[WHAT YOU ARE ASKED TO DO]: A line below contains "G$ has lower-left", and a later one contains "cusp function of a bounded". Repeat both, with every line between them, exactly.

*** Block opens ***

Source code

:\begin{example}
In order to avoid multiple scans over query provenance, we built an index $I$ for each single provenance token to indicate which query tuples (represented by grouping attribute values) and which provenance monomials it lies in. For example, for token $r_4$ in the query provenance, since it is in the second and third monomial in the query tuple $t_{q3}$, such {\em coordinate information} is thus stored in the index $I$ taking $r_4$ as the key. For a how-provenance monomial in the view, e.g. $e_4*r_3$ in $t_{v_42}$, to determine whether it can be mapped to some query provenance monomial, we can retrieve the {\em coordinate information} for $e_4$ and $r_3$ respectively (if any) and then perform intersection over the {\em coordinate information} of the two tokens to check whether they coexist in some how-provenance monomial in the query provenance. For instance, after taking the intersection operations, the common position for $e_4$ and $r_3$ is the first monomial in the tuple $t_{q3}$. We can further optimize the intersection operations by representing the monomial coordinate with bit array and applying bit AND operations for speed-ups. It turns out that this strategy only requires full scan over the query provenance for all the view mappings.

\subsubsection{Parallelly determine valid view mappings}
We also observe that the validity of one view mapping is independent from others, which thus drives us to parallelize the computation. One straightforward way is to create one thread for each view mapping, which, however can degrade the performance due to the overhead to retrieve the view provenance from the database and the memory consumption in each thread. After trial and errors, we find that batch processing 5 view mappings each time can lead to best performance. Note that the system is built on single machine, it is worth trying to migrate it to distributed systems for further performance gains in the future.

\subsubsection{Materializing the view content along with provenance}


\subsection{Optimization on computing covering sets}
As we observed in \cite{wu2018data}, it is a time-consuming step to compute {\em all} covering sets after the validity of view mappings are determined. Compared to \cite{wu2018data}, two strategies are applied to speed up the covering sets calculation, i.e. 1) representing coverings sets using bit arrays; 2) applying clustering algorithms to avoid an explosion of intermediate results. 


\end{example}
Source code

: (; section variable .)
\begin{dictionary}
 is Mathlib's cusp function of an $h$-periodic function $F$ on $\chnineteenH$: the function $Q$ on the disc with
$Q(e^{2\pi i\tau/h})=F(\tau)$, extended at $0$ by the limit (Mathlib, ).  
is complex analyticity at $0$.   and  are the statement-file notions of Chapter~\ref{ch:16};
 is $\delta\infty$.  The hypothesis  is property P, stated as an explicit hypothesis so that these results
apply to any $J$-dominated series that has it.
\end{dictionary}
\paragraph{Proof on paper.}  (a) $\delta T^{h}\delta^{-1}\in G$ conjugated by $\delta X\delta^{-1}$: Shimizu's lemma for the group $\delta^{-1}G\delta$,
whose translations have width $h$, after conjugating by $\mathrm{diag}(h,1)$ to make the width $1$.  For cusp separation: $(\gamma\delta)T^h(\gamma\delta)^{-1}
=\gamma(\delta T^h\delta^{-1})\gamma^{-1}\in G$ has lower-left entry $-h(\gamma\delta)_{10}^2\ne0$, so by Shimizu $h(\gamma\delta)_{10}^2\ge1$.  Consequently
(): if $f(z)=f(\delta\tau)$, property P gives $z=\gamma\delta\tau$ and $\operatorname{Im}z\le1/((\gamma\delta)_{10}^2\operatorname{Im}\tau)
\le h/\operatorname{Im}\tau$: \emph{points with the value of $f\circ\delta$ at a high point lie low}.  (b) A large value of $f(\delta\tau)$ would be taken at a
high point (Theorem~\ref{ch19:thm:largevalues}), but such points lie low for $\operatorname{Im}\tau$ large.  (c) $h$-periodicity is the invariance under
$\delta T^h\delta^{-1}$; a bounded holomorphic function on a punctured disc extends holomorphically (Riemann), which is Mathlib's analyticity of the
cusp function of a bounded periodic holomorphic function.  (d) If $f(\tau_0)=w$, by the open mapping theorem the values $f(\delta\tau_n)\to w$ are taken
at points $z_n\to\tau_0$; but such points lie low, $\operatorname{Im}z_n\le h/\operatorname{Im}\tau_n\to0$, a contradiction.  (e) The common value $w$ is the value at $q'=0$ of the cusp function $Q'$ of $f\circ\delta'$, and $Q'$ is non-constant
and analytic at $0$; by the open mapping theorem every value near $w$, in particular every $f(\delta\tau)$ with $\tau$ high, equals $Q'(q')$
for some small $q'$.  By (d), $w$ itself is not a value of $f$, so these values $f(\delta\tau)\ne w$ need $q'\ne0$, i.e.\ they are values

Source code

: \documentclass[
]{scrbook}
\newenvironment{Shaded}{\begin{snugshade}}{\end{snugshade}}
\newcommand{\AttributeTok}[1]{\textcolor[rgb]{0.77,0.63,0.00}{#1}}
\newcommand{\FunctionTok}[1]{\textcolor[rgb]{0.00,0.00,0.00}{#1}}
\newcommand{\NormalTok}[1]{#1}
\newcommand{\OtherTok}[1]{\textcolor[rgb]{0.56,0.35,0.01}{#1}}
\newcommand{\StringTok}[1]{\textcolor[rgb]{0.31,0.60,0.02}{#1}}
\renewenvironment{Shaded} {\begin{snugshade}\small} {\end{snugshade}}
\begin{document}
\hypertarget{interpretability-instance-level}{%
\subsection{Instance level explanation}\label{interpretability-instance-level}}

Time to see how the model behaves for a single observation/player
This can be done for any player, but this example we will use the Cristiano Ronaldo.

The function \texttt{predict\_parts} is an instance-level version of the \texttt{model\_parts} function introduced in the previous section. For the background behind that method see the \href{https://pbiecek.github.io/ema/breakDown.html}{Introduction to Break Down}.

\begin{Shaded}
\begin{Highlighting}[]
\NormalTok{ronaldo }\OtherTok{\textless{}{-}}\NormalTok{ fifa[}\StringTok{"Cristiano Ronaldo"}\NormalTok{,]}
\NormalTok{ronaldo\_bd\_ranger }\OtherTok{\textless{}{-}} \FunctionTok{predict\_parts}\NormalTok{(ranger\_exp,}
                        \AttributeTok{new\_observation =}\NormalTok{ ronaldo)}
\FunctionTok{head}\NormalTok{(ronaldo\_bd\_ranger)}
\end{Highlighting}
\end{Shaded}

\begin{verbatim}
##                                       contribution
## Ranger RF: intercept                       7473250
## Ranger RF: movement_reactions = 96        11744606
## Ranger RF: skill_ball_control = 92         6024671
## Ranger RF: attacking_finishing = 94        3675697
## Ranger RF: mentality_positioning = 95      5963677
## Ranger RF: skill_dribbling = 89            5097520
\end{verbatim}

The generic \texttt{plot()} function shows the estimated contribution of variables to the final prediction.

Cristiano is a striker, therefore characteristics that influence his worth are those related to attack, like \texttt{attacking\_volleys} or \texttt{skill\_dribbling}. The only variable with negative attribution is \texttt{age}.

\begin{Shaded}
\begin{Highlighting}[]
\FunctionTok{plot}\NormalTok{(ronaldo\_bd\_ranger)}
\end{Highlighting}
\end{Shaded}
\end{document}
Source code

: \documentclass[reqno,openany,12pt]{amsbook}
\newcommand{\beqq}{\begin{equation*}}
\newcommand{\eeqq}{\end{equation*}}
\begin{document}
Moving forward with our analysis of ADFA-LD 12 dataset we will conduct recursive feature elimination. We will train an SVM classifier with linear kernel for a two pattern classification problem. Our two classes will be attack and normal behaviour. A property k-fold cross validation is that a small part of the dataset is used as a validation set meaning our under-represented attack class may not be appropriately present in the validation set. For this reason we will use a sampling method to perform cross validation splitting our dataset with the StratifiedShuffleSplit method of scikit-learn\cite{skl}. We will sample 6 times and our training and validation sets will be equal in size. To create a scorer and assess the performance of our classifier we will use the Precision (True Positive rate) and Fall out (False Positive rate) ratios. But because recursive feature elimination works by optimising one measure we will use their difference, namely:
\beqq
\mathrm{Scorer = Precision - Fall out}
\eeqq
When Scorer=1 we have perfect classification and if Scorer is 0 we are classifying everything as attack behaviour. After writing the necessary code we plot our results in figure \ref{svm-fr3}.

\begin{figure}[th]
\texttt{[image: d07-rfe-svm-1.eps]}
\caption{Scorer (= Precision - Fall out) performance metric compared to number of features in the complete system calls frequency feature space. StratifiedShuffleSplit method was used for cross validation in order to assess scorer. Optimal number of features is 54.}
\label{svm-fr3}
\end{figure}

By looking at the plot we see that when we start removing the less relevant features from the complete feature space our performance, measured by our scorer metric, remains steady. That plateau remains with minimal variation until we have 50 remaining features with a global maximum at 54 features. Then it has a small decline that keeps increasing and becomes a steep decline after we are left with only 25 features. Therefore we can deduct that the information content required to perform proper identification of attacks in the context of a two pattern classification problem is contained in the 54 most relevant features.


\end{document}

*** Block closes ***

[ANSWER TO THE PROBLEM]:
=\gamma(\delta T^h\delta^{-1})\gamma^{-1}\in G$ has lower-left entry $-h(\gamma\delta)_{10}^2\ne0$, so by Shimizu $h(\gamma\delta)_{10}^2\ge1$.  Consequently
(): if $f(z)=f(\delta\tau)$, property P gives $z=\gamma\delta\tau$ and $\operatorname{Im}z\le1/((\gamma\delta)_{10}^2\operatorname{Im}\tau)
\le h/\operatorname{Im}\tau$: \emph{points with the value of $f\circ\delta$ at a high point lie low}.  (b) A large value of $f(\delta\tau)$ would be taken at a
high point (Theorem~\ref{ch19:thm:largevalues}), but such points lie low for $\operatorname{Im}\tau$ large.  (c) $h$-periodicity is the invariance under
$\delta T^h\delta^{-1}$; a bounded holomorphic function on a punctured disc extends holomorphically (Riemann), which is Mathlib's analyticity of the
cusp function of a bounded periodic holomorphic function.  (d) If $f(\tau_0)=w$, by the open mapping theorem the values $f(\delta\tau_n)\to w$ are taken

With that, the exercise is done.